Exercise details: Would you please copy all of the data exactly, skipping the images?

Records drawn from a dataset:
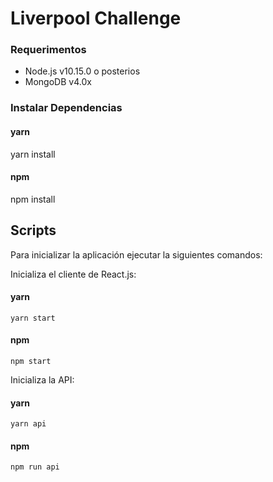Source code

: Liverpool Challenge
===========

### Requerimentos
- Node.js v10.15.0 o posterios
- MongoDB v4.0x

### Instalar Dependencias

#### yarn
yarn install

#### npm
npm install

## Scripts

Para inicializar la aplicación ejecutar la siguientes comandos:

Inicializa el cliente de React.js:
#### yarn
`yarn start`

#### npm
`npm start`

Inicializa la API:
#### yarn
`yarn api`

#### npm
`npm run api`
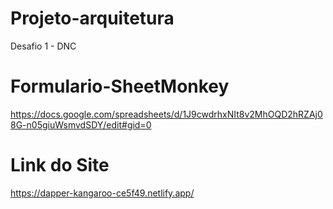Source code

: # Projeto-arquitetura
 Desafio 1 - DNC
 
# Formulario-SheetMonkey
https://docs.google.com/spreadsheets/d/1J9cwdrhxNIt8v2MhOQD2hRZAj08G-n05giuWsmvdSDY/edit#gid=0

# Link do Site
https://dapper-kangaroo-ce5f49.netlify.app/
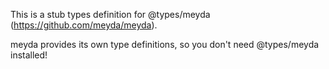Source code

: This is a stub types definition for @types/meyda (https://github.com/meyda/meyda).

meyda provides its own type definitions, so you don't need @types/meyda installed!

Response:
Source code

: Liverpool Challenge
===========

### Requerimentos
- Node.js v10.15.0 o posterios
- MongoDB v4.0x

### Instalar Dependencias

#### yarn
yarn install

#### npm
npm install

## Scripts

Para inicializar la aplicación ejecutar la siguientes comandos:

Inicializa el cliente de React.js:
#### yarn
`yarn start`

#### npm
`npm start`

Inicializa la API:
#### yarn
`yarn api`

#### npm
`npm run api`
Source code

: # Projeto-arquitetura
 Desafio 1 - DNC
 
# Formulario-SheetMonkey
https://docs.google.com/spreadsheets/d/1J9cwdrhxNIt8v2MhOQD2hRZAj08G-n05giuWsmvdSDY/edit#gid=0

# Link do Site
https://dapper-kangaroo-ce5f49.netlify.app/
Source code

: This is a stub types definition for @types/meyda (https://github.com/meyda/meyda).

meyda provides its own type definitions, so you don't need @types/meyda installed!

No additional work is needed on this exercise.